Task brief: Entries follow. Return each line that contains the word "iterations".

Saved data entries:
_____

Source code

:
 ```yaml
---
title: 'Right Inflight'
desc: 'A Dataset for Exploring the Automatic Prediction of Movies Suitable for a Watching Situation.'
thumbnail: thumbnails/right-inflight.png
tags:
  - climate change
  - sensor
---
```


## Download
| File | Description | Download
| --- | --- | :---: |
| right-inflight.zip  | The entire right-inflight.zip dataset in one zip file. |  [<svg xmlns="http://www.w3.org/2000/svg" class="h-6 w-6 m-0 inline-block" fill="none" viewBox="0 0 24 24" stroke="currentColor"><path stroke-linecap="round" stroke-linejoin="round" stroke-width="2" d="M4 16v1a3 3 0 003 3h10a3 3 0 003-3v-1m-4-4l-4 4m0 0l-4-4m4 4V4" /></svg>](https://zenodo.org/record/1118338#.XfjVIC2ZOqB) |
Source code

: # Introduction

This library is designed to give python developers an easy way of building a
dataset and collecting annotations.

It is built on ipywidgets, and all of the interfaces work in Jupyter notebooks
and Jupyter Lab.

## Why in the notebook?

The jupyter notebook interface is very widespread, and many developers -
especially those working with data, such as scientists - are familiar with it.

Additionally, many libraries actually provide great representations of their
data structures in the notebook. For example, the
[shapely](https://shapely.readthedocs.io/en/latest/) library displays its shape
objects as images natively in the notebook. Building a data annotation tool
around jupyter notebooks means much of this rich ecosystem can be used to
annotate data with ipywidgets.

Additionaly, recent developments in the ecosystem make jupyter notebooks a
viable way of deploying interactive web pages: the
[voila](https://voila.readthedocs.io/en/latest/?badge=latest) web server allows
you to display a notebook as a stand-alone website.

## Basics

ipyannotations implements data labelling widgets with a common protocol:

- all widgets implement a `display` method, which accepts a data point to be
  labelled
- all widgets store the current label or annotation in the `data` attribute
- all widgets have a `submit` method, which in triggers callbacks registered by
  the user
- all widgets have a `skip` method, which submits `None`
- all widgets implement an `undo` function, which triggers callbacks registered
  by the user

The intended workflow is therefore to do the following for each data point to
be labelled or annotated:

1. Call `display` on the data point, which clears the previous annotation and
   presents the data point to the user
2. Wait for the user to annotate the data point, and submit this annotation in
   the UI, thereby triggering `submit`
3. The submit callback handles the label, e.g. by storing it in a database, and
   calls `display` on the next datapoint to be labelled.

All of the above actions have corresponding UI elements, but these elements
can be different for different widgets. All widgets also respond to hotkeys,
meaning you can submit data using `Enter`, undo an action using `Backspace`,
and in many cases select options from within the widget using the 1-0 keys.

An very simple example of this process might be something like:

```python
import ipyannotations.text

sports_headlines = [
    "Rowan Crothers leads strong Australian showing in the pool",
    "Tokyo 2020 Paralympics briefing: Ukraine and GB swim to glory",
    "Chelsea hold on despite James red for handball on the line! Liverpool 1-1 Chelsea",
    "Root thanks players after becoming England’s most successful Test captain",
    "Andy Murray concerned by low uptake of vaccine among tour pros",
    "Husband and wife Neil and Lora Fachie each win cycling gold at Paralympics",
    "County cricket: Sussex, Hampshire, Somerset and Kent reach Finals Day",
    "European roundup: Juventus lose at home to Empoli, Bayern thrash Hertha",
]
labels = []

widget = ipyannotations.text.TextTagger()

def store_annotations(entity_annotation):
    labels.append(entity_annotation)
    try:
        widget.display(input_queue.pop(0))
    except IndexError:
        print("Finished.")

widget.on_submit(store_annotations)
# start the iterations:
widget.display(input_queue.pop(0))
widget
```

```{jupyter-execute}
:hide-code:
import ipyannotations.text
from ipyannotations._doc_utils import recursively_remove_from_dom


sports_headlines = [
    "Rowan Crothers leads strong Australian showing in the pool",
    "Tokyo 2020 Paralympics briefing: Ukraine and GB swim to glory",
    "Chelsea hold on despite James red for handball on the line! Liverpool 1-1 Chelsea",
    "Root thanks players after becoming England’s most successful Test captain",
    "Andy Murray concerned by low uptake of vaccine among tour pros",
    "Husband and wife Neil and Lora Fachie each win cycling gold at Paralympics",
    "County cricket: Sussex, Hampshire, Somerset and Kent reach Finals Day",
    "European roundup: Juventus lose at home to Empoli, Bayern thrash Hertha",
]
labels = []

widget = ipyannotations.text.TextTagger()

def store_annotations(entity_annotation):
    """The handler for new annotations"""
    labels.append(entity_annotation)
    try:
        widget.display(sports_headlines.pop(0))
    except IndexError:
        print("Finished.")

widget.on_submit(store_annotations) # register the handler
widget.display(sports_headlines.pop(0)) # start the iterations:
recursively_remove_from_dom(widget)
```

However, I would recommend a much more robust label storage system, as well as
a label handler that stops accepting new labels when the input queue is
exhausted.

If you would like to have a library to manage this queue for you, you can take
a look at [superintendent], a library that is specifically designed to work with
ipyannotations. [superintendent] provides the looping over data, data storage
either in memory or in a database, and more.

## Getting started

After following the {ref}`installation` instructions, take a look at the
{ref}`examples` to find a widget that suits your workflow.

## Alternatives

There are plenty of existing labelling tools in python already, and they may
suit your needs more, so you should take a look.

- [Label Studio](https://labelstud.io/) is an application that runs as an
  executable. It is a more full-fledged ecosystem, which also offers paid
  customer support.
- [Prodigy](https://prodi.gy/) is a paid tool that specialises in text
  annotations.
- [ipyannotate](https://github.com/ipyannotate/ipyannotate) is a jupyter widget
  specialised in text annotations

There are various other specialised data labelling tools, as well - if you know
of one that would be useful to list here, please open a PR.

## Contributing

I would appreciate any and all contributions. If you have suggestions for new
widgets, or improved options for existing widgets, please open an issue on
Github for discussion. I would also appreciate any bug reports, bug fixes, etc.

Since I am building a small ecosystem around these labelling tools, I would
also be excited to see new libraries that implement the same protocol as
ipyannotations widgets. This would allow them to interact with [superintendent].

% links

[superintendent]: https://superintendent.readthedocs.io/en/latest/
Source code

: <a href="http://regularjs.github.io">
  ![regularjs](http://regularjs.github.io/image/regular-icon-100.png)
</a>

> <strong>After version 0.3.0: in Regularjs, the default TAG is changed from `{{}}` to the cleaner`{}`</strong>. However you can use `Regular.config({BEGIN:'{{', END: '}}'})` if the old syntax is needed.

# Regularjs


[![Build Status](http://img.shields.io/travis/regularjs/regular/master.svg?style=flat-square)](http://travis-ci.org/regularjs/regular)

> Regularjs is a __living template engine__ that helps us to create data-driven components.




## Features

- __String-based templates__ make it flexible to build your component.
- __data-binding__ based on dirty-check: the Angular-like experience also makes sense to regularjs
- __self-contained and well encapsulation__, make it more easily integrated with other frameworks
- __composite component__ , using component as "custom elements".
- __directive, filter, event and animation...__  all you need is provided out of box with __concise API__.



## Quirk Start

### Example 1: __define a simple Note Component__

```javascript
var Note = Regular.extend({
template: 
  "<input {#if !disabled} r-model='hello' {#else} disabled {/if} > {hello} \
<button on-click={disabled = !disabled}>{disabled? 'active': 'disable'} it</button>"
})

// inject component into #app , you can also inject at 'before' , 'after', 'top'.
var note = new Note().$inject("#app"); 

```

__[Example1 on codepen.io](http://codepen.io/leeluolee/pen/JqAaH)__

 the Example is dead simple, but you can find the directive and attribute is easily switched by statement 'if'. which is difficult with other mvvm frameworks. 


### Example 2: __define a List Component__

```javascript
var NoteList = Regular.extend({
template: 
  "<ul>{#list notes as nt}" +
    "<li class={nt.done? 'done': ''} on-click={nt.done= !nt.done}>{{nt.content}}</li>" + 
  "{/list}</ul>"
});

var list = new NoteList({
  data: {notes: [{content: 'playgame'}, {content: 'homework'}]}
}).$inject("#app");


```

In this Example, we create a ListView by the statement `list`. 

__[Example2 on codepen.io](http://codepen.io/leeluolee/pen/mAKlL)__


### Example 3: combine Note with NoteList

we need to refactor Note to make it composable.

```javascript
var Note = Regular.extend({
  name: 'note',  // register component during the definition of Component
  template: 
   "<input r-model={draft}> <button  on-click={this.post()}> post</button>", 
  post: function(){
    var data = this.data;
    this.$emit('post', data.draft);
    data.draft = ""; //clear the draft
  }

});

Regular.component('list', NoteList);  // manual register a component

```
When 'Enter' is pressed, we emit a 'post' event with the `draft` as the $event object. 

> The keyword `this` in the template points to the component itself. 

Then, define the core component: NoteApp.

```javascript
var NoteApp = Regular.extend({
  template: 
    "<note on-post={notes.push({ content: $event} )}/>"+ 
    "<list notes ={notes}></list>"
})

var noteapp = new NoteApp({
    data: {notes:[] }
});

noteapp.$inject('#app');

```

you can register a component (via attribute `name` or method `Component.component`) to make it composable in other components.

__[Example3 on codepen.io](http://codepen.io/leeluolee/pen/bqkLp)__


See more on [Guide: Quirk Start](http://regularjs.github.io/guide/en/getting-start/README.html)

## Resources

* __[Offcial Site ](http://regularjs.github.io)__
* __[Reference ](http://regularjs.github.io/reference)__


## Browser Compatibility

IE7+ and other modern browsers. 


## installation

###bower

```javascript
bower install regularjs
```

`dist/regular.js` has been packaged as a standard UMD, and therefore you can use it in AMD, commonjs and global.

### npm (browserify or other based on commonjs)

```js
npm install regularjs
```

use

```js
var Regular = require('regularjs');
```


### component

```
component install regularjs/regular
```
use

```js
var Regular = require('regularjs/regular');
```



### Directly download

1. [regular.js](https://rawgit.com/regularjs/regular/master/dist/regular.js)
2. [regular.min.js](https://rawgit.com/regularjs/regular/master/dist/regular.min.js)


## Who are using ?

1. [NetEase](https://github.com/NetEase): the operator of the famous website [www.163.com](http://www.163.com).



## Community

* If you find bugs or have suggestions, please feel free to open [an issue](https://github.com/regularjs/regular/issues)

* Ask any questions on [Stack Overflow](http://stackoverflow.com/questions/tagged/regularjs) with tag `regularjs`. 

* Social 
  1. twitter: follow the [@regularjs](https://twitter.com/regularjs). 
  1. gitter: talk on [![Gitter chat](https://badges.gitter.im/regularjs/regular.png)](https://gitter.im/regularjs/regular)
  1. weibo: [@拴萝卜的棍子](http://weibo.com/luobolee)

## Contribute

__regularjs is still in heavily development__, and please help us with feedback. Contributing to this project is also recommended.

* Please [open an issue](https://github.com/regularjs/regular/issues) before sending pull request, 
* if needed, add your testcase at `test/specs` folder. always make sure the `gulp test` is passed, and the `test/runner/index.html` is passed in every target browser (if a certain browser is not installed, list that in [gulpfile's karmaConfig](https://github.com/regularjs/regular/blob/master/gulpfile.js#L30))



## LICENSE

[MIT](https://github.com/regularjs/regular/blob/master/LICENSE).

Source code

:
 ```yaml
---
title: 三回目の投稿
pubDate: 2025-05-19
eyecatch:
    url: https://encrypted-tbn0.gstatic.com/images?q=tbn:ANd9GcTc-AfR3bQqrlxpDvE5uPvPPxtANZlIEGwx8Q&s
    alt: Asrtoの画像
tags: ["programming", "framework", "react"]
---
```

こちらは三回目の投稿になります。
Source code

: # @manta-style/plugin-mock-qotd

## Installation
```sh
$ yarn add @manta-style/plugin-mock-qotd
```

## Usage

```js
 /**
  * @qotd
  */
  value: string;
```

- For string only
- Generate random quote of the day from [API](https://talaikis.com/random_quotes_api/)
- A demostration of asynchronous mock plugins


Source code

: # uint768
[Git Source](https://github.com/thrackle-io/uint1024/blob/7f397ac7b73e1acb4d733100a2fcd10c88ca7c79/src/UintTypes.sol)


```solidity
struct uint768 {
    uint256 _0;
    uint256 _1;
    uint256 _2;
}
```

_____

Output for this exercise:
# start the iterations:
widget.display(sports_headlines.pop(0)) # start the iterations:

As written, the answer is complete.